As an emergent academic field, this project has also partnered with King’s College London and the University of Brighton as home to two of the world’s only researchers in the field of experiential and live cinema events: Dr Sarah Atkinson and Helen Kennedy. The publication of this report coincides with their specially edited edition of Participations: Journal of Audience & Reception Studies that it is recommended to be read alongside this report for further academic analysis of the sector (hereafter referred to as Atkinson & Kennedy, 2016). The first year of research culminated at the Live Cinema Conference, King’s College London, 27th May 2016, where challenges identified through the research period were address through sharing issues, building terminological consensus, masterclasses and workshops.


Executive Summary

As the first industry research in the area of ‘live cinema’, this report sits alongside our other key outputs:

  • The themed issue of Participations: Journal of Audience & Reception Studies edited by Dr. Sarah Atkinson and Helen W Kennedy (hereafter referred to as Atkinson & Kennedy 2016). This should be read for further academic analysis of an illustrative range of international case studies of this emergent cultural form
  •  The first Live Cinema Conference held at King’s College, London May 27th 2016
  • The formation of the new Live Cinema Network to implement the recommendations of this report and further study and develop this thriving sector

The outcomes of this first year of research in the area include:

  •  Creating a common definition of live cinema
  • Establishing a national infrastructure for the study and development of live cinema through the Live Cinema Network
  •  Collation of locations, audience and box office statistics on live cinema events
  • Qualitative or quantitative analysis of the live  cinema audience experience and profile
  • Establish best practice for licensing, fundraising and development of live cinema events

The scope of this initial report in light of no previous industry research specific on live cinema is to:

  • Segment the live cinema sector in terms of cultural, economical and organisational development
  • Provide initial analysis of primary data sets; establishing the ‘known unknowns’ for the sector
  • Provide recommendations for further research,  including the introduction of box office data capture and further testing of audience and exhibitor profiles from initial surveys and consultations.

Key Findings


There is general consensus in the film industry that live cinema is a distinct format from event cinema (the broadcast of theatre, opera and other events to cinemas nationwide), though the term is not commonly used by audiences. Live cinema events can be typified as three categories: enhanced, augmented and participatory. Films screened as live cinema events come from a vast array of genres, with silent film as the largest proportion (18%). Cult and genre titles make up over a quarter of live cinema productions (27%), and world cinema titles are a particular area for future development potential.


Live soundtrack events constitute 54% of all live cinema events in the UK, providing much work for musicians choosing to specialise in the area, alongside a vast range of other artistic and technical roles in the sector.

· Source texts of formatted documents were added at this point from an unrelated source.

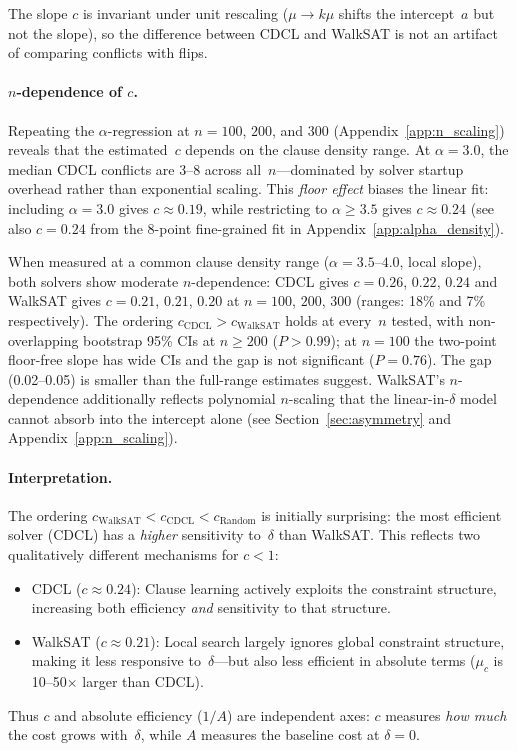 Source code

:\documentclass[11pt,a4paper]{article}
\newcommand{\mc}{\mu_c}
\begin{document}
The slope $c$ is invariant under unit rescaling
($\mu \to k\mu$ shifts the intercept~$a$ but not the slope),
so the difference between CDCL and WalkSAT is not an artifact of
comparing conflicts with flips.

\paragraph{$n$-dependence of $c$.}
Repeating the $\alpha$-regression at $n = 100$, $200$, and $300$
(Appendix~\ref{app:n_scaling}) reveals that the estimated~$c$
depends on the clause density range.
At $\alpha = 3.0$, the median CDCL conflicts are 3--8 across
all~$n$---dominated by solver startup overhead rather than
exponential scaling.
This \emph{floor effect} biases the linear fit:
including $\alpha = 3.0$ gives $c \approx 0.19$,
while restricting to $\alpha \geq 3.5$ gives $c \approx 0.24$
(see also $c = 0.24$ from the 8-point fine-grained fit
in Appendix~\ref{app:alpha_density}).

When measured at a common clause density range
($\alpha = 3.5$--$4.0$, local slope),
both solvers show moderate $n$-dependence:
CDCL gives $c = 0.26$, $0.22$, $0.24$
and WalkSAT gives $c = 0.21$, $0.21$, $0.20$
at $n = 100$, $200$, $300$ (ranges: 18\% and 7\% respectively).
The ordering $c_{\text{CDCL}} > c_{\text{WalkSAT}}$ holds at
every~$n$ tested, with non-overlapping bootstrap 95\% CIs
at $n \geq 200$ ($P > 0.99$); at $n = 100$ the two-point
floor-free slope has wide CIs and the gap is not significant
($P = 0.76$).
The gap (0.02--0.05) is smaller
than the full-range estimates suggest.
WalkSAT's $n$-dependence additionally reflects polynomial
$n$-scaling that the linear-in-$\delta$ model cannot absorb
into the intercept alone
(see Section~\ref{sec:asymmetry} and Appendix~\ref{app:n_scaling}).

\paragraph{Interpretation.}
The ordering $c_{\text{WalkSAT}} < c_{\text{CDCL}} < c_{\text{Random}}$
is initially surprising: the most efficient solver (CDCL) has a
\emph{higher} sensitivity to~$\delta$ than WalkSAT.
This reflects two qualitatively different mechanisms for $c < 1$:
\begin{itemize}
\item CDCL ($c \approx 0.24$): Clause learning actively exploits the
  constraint structure, increasing both efficiency \emph{and}
  sensitivity to that structure.
\item WalkSAT ($c \approx 0.21$): Local search largely ignores global
  constraint structure, making it less responsive
  to~$\delta$---but also less efficient in absolute terms
  ($\mc$ is 10--50$\times$ larger than CDCL).
\end{itemize}
Thus $c$ and absolute efficiency ($1/A$) are independent axes:
$c$ measures \emph{how much} the cost grows with~$\delta$,
while $A$ measures the baseline cost at $\delta = 0$.
\end{document}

Producers of live cinema events come from a diverse range of artistic backgrounds. There is a 100% retention rate for live cinema producers: all consulted will continue to create new work in the sector.


48% of UK independent film exhibitors host live cinema events, constituted by cinemas, festivals and pop up exhibitors nationally, with the North of England, London and Scotland being particularly active regions. There is no national method of box office data collection at present for live cinema events which should be immediately addressed. There is cohesion between ticket prices charged nationally for live cinema events, and audiences are generally satisfied with the price they pay.


Licensing film content is a common barrier for artists, producers and exhibitors. Best practice for acquiring licenses is presented here, and encouragingly 100% of content holders consulted would like to license for films for live cinema events.


The majority of live cinema audiences are frequent cultural event attendees with 61% regularly attending the theatre and 54% attending popular music. Live cinema events encourage audiences to attend other cultural events: 46% want to attend more immersive theatre events, 48% more popular music events, 32% more classical music and 28% more dance events. Discussion of live cinema events online provides opportunities for live cinema organisations to position themselves as unique brands, and deeper engagement with individual events has room for development.